> _TASK INSTRUCTIONS_: What is needed is an exact copy of the lines from the one containing "utilisée lors du" through the last line of the entries below, both included.

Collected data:
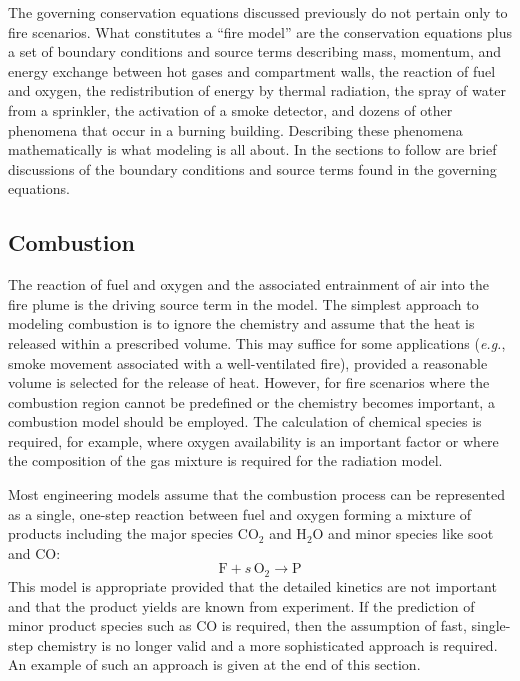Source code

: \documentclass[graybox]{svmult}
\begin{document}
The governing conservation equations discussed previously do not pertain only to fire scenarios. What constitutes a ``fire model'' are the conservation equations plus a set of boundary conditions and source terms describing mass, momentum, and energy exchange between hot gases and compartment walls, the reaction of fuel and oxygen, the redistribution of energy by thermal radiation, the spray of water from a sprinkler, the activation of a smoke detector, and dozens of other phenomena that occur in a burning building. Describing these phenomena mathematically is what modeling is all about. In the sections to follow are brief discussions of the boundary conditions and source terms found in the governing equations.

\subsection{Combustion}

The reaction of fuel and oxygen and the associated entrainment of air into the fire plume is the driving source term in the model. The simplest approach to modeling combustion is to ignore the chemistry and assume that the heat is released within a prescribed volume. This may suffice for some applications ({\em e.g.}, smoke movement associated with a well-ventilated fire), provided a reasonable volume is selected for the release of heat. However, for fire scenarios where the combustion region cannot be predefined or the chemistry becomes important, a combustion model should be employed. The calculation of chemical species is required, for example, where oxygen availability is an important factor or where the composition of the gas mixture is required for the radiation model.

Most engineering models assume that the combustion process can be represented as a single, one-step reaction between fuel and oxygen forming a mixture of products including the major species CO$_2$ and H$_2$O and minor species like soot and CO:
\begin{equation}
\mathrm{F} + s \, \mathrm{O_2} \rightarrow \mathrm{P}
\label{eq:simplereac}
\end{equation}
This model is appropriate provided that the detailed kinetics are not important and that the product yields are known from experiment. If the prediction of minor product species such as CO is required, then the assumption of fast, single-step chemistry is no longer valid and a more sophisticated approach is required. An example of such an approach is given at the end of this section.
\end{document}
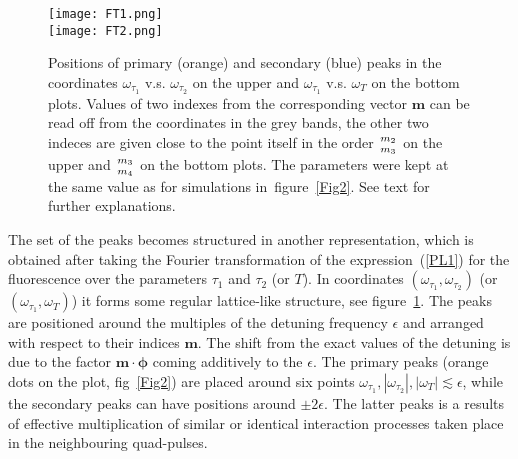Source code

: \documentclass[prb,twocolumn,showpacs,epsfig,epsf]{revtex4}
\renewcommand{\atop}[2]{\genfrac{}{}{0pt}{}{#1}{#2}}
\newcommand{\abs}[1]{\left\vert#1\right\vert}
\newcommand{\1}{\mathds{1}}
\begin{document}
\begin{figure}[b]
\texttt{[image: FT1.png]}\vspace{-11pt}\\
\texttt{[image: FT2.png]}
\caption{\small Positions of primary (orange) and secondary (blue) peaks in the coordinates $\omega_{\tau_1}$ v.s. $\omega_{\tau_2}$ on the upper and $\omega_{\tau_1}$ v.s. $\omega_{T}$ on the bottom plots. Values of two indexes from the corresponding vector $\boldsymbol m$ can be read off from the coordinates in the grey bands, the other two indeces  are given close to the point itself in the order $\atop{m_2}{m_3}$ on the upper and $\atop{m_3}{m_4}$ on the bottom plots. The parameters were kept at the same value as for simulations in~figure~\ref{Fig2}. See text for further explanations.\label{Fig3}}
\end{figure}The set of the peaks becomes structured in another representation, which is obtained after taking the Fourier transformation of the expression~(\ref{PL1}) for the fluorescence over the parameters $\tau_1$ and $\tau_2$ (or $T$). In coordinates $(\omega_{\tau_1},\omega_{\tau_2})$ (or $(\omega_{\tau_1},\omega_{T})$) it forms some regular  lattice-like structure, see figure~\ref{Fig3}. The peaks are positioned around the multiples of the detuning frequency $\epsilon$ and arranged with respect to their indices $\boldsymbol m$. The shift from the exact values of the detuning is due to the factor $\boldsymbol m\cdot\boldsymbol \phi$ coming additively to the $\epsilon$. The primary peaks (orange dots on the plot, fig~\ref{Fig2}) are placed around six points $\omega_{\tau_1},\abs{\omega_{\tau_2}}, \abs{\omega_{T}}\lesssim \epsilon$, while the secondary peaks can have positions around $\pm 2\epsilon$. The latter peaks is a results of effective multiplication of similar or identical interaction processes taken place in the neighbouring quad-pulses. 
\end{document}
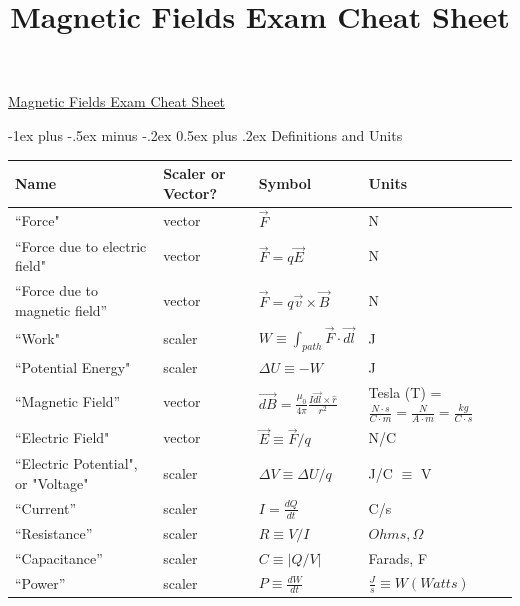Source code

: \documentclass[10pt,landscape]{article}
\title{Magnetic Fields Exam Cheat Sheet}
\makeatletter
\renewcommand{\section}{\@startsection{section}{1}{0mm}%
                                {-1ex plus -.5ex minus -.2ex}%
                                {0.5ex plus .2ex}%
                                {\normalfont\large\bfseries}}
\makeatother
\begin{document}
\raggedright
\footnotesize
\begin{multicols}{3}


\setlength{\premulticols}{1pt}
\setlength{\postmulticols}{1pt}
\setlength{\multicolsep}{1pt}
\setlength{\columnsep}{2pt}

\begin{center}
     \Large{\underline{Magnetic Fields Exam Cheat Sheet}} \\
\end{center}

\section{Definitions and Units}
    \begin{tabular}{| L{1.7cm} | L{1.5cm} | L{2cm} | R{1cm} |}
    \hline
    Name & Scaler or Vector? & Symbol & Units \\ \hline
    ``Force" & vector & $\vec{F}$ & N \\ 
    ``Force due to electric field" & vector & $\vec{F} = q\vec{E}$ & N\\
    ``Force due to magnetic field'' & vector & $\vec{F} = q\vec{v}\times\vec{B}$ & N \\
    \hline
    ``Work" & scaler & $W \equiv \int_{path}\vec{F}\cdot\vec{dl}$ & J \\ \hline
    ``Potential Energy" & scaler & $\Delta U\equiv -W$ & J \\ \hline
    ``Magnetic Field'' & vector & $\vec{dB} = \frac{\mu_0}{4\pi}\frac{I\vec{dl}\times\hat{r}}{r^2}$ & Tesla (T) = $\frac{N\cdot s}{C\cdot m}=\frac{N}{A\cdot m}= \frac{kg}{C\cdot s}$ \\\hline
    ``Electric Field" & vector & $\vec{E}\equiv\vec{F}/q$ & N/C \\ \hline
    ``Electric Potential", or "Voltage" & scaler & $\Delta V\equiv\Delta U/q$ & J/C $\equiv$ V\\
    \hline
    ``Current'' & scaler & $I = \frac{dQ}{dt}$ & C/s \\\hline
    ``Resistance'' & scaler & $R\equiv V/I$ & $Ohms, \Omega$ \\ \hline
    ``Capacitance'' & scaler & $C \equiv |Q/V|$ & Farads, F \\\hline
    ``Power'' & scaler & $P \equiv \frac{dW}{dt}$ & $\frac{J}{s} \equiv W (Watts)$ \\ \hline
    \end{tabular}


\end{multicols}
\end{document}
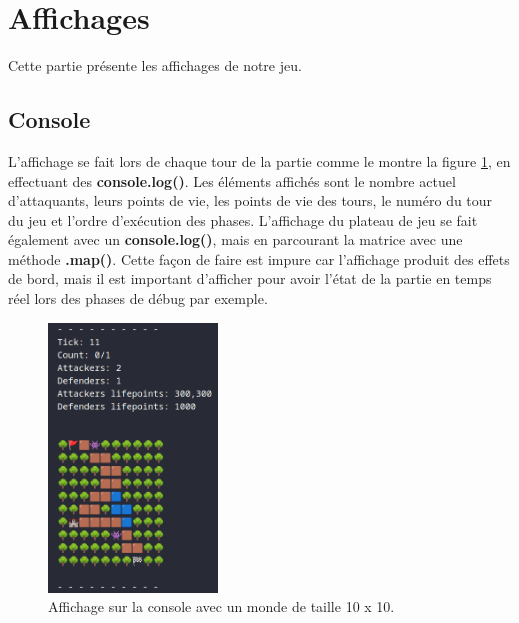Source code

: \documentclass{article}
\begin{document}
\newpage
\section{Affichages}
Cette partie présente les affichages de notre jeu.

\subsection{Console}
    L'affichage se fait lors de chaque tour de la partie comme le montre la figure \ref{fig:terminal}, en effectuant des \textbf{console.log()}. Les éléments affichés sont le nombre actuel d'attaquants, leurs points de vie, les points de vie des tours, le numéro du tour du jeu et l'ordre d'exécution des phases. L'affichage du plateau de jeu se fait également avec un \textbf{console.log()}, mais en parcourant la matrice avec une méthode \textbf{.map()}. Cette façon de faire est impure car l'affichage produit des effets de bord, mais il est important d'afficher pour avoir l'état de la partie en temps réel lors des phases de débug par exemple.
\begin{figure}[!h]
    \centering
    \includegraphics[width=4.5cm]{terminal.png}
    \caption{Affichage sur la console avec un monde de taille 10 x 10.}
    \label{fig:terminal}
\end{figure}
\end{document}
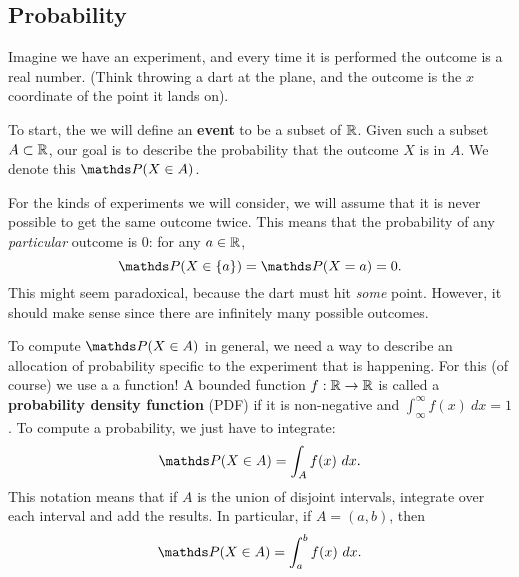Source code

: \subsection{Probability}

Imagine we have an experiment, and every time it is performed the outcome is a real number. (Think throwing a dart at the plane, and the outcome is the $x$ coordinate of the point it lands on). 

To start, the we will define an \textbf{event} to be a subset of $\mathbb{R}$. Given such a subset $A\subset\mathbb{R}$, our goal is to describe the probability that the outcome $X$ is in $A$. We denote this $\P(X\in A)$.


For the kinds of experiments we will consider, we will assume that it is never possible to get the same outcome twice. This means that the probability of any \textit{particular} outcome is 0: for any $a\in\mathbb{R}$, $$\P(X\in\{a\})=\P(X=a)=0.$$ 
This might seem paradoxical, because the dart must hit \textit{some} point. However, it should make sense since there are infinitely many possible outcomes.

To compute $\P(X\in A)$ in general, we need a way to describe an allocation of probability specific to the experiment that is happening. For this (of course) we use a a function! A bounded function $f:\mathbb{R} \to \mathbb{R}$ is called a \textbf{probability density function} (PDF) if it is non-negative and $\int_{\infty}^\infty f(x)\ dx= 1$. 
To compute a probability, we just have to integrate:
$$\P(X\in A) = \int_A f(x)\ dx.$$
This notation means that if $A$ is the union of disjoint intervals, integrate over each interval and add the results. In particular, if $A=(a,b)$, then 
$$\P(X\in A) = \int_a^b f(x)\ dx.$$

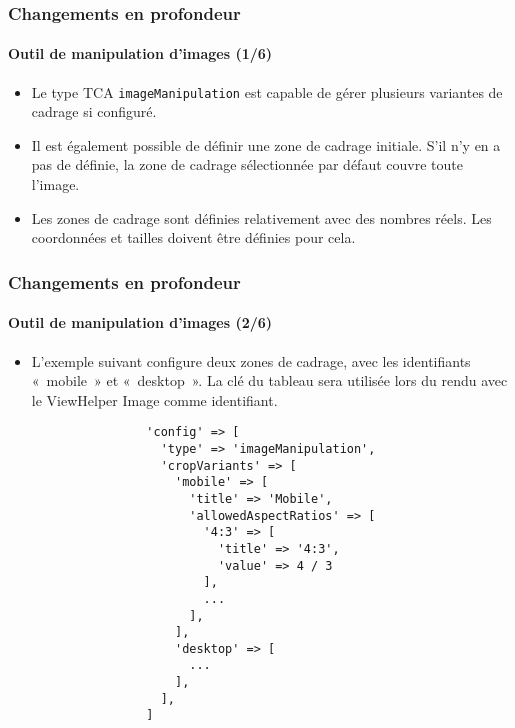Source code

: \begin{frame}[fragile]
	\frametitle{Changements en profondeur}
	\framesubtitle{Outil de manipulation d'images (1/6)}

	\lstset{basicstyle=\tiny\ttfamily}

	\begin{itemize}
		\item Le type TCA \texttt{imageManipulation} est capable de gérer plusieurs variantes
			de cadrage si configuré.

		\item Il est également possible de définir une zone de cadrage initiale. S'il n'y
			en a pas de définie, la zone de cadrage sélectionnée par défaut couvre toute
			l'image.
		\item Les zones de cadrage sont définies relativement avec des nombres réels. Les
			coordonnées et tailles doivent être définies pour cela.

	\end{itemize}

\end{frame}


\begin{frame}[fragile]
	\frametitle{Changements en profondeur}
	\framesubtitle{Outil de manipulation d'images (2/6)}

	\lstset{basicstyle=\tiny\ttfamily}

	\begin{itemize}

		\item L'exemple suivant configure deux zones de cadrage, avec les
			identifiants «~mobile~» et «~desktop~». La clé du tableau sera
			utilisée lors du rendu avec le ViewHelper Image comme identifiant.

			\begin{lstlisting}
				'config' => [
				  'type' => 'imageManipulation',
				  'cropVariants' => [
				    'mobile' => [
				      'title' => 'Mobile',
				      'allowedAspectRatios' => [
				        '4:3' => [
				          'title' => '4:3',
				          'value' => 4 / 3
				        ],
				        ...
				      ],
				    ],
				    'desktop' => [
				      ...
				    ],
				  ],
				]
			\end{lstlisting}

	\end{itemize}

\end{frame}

> _WRITTEN SOLUTION_:
			utilisée lors du rendu avec le ViewHelper Image comme identifiant.

			\begin{lstlisting}
				'config' => [
				  'type' => 'imageManipulation',
				  'cropVariants' => [
				    'mobile' => [
				      'title' => 'Mobile',
				      'allowedAspectRatios' => [
				        '4:3' => [
				          'title' => '4:3',
				          'value' => 4 / 3
				        ],
				        ...
				      ],
				    ],
				    'desktop' => [
				      ...
				    ],
				  ],
				]
			\end{lstlisting}

	\end{itemize}

\end{frame}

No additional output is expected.